Jean Grey #10
Writer: Dennis Hopeless
Art: Alberto Alburquerque
Colors: Jay David Ramos
Letters: VC’s Travis Lanham
Cover: David Yardin
There’s still one more issue! Jean Grey’s solo series ends next month with issue #11 but we get a huge tease as this issue sort of reads like a finale. It’s like the first episode of a major two part finale. There was so much tension and passion that never let up. Until the end there wasn’t a single moment that lacked a fiery intensity.
What you missed:
Young Jean Grey has spent the entirety of her series training in preparation to face off against the Phoenix Force, also known as her destiny. At the end of last issue, the moment we’d been dreading/pleading for arrived, the Phoenix came to Earth. This is the moment that makes or breaks the first daughter of the X-Men. Luckily, she has help from several former Phoenix hosts, including the spirit of the late, adult Jean Grey. Freaky, right?
It’s a non-stop psychic firefight. The cosmic Phoenix Force is unleashing hell on the backwoods of snowy north while Young Jean and her psychic compatriots wage war against the cosmic god. Any more details and I’ll ruin what I believe is one of the best issue endings in the series.

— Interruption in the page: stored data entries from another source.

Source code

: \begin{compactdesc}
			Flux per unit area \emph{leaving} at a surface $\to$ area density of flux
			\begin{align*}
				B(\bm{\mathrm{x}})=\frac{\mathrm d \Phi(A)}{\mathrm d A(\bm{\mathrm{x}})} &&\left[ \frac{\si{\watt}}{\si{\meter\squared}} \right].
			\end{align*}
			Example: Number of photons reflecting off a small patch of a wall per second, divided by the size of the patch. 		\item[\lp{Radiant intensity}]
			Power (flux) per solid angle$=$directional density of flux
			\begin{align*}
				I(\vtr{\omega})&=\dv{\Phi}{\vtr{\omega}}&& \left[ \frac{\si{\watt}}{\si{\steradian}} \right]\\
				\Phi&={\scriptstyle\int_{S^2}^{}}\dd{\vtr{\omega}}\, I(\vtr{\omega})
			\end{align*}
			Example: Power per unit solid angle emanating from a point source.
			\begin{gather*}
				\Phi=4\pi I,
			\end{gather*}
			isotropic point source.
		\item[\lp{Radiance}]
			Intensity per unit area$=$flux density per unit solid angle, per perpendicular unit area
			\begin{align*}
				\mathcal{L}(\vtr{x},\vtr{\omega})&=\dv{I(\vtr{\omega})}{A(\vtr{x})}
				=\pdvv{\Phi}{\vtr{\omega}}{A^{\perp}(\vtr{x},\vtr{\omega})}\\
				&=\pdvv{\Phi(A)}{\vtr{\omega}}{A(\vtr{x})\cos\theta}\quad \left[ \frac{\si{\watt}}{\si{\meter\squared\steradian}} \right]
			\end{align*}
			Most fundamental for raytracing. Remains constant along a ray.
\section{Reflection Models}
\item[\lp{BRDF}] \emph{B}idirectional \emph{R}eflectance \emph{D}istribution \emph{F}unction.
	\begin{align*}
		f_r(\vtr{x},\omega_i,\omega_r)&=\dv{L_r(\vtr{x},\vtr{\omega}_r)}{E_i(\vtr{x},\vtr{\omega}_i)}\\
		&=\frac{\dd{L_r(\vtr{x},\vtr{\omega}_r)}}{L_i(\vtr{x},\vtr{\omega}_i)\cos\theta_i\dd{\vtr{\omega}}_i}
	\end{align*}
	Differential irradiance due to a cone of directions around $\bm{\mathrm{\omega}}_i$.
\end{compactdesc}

I saw the end of the this issue coming, but I also didn’t see it coming. Dennis Hopeless’s penultimate chapter to Jean’s first solo series pulls out all the stops and leaves you with a gut wrenching punch. A punch in the form of a final splash page just sits in the pit of your stomach and burns. Excuse the cliché, but I have no doubt Hopeless plans to go out in a blaze of glory next issue.
Jean’s interaction with Hope Summers was a major highlight of the issue. Hope knows what it’s like to carry the burden of being the prophesied host of the Phoenix. Out of all the characters aiding Young Jean, Hope can relate the most. Hopeless does a great job of showing the girls’ bond as Hope leads the charge!

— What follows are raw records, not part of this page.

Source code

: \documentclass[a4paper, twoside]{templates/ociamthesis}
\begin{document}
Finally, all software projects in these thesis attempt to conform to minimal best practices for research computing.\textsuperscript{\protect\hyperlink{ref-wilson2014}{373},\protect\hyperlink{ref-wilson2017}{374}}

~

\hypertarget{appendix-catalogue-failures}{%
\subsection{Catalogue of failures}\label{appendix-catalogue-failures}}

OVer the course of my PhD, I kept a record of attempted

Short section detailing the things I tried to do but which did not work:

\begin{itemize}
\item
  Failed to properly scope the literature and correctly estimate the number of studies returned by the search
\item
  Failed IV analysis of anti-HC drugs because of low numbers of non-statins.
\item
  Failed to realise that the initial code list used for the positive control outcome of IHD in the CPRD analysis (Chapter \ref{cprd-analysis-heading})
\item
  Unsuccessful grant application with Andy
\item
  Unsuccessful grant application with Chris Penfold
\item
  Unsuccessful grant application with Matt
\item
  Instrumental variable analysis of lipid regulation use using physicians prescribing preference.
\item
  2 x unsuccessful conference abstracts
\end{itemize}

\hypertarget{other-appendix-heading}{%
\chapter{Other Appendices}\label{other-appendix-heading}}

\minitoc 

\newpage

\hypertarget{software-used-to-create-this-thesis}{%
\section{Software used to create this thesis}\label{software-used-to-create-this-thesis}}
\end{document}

Alburquerque’s art is good, not necessarily great. The Phoenix is beautiful, as it should be, and I think the action is clean and enthralling. The characters are easily identifiable, which can be hard to do when you have three psychic redheads running around. (Four if you count the Cuckoo whose name I couldn’t guess.)
However, there are a few close ups that sort of border on caricature. It’s something about the way he draws their eyes that I’m just not fond of. Regardless, it doesn’t really detract from the action since most of the panels consist of wide-shots.